• Given data:
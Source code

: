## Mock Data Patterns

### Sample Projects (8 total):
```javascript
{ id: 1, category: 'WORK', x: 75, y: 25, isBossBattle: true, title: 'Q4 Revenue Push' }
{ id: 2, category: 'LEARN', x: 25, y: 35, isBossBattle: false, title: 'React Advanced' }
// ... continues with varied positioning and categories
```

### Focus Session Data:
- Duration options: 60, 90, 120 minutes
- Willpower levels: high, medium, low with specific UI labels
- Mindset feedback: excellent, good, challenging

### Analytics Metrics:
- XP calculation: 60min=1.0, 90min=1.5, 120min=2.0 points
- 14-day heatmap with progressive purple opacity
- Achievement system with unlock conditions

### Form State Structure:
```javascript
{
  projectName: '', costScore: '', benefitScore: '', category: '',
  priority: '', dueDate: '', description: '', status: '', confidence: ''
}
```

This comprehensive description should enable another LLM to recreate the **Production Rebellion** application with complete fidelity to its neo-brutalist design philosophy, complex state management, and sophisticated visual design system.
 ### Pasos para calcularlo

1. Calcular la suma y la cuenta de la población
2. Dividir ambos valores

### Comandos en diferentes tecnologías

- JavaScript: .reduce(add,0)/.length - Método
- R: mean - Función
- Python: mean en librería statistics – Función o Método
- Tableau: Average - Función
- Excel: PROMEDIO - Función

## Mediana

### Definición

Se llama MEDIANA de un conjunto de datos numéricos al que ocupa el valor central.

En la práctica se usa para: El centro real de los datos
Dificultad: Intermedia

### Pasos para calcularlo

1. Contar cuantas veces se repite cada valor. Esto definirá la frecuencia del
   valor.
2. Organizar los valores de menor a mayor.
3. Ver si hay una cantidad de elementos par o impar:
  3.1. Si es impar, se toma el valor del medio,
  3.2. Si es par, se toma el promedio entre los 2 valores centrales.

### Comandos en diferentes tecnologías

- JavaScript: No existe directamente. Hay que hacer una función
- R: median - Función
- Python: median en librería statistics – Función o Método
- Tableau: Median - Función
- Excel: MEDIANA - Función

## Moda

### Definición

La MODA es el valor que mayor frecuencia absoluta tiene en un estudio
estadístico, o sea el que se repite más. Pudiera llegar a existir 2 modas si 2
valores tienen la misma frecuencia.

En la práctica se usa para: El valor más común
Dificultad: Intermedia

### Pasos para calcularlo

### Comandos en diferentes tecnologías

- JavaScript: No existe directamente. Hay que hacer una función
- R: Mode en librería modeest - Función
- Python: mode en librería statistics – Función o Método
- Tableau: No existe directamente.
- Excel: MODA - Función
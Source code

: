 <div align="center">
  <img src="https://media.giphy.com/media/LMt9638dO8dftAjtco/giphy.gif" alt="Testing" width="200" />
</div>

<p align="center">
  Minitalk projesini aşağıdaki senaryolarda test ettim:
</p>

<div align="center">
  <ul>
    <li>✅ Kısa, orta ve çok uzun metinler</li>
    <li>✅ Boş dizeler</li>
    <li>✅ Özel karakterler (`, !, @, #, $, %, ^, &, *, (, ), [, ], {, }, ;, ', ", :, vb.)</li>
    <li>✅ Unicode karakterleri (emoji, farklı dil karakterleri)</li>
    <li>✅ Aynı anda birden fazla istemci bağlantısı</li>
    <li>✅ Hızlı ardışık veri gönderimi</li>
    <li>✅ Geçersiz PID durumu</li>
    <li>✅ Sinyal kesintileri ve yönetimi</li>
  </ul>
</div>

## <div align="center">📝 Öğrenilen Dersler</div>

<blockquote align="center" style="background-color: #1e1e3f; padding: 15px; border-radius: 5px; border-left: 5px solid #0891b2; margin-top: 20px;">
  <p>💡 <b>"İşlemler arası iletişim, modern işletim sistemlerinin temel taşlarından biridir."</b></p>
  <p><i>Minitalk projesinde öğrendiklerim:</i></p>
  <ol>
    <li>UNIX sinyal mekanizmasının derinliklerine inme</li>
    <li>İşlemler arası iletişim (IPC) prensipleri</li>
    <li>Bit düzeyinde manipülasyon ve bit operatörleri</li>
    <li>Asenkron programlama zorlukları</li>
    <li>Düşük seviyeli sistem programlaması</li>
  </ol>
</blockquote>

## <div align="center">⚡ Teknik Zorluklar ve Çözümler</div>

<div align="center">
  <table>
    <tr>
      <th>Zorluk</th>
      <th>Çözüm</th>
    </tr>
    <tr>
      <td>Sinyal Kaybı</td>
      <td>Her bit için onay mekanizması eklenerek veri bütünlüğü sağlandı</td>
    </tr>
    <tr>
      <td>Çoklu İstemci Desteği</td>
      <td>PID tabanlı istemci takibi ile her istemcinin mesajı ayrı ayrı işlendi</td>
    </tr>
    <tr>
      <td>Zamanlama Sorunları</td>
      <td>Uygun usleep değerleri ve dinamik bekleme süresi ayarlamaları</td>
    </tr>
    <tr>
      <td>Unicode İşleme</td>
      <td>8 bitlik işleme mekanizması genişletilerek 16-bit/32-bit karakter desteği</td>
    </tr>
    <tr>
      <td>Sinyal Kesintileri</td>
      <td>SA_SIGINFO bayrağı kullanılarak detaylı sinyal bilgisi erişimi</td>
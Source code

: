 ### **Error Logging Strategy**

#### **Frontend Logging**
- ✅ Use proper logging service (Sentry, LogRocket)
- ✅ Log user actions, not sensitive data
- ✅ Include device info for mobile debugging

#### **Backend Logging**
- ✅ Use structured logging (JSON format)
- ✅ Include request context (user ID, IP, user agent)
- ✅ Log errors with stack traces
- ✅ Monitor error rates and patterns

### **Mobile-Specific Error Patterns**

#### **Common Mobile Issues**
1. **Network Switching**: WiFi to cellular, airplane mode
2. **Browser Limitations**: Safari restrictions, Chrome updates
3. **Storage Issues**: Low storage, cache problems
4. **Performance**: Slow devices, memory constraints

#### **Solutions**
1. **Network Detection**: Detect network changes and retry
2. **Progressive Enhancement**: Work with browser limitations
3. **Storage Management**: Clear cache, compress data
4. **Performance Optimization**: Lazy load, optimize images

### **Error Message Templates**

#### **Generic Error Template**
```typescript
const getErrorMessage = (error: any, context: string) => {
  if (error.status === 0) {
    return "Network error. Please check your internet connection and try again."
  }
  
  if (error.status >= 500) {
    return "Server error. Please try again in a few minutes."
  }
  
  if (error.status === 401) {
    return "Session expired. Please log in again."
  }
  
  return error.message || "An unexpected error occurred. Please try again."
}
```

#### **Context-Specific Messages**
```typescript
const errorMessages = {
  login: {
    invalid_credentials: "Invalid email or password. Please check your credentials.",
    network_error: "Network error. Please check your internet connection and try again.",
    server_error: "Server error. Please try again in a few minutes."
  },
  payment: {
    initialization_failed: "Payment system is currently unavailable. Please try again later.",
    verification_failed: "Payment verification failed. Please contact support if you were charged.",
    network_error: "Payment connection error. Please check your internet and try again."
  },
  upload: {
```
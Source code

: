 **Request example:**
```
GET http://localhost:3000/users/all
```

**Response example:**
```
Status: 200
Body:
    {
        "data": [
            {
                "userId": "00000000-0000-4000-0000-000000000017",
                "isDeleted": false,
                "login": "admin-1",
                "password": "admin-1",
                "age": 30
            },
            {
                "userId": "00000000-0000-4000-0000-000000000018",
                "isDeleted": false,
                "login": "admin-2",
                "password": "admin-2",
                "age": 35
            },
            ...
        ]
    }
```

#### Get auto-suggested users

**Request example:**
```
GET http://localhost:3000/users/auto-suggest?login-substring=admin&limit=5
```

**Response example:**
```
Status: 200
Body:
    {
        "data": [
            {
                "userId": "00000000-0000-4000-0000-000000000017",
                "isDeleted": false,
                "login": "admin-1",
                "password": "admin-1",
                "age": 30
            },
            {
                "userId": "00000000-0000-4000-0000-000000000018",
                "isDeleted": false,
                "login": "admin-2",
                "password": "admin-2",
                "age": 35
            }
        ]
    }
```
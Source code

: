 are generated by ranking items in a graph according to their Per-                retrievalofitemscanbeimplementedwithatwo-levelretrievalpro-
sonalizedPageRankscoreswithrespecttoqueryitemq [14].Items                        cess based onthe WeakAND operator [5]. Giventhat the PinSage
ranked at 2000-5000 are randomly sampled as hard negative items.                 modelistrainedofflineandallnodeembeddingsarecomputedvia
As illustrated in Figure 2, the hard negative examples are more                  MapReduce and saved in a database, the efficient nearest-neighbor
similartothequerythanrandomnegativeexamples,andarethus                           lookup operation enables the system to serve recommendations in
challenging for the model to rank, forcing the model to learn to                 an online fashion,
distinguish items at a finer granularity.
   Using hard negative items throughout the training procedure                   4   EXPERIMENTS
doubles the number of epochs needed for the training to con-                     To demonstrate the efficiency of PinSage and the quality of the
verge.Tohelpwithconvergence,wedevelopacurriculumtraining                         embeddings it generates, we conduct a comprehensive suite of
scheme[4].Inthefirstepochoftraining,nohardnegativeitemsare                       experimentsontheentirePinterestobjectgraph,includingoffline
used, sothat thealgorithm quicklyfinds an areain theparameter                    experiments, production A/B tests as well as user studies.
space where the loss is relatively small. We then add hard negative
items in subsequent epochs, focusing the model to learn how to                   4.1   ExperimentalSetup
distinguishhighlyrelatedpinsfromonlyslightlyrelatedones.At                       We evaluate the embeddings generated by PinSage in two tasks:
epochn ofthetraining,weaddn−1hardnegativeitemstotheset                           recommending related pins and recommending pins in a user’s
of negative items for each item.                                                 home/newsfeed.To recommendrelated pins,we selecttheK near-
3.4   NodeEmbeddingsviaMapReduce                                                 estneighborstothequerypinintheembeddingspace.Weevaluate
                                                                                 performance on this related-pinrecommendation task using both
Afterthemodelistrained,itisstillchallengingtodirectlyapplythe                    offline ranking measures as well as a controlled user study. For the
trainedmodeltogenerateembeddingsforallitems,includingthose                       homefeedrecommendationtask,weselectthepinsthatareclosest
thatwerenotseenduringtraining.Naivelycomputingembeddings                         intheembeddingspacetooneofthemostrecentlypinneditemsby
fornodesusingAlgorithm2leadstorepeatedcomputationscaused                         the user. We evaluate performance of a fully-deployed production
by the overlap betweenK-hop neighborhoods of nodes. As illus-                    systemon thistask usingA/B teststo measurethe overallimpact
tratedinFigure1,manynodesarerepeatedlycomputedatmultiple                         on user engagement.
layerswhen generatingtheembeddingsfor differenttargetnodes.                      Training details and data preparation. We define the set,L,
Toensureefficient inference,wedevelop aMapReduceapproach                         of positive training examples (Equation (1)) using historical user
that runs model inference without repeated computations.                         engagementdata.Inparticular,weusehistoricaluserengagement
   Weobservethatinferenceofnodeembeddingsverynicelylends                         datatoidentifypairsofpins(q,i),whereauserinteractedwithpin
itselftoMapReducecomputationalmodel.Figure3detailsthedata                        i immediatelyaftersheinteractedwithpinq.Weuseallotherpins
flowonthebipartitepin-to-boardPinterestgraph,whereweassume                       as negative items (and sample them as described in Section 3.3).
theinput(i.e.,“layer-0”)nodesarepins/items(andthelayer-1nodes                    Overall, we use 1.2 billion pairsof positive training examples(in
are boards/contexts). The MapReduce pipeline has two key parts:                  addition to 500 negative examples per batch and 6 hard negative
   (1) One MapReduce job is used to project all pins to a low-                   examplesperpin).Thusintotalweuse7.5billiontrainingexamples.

• Task to carry out:
Work out how many lines of the records contain "category", and reply with the number alone.

• Output for this exercise:
3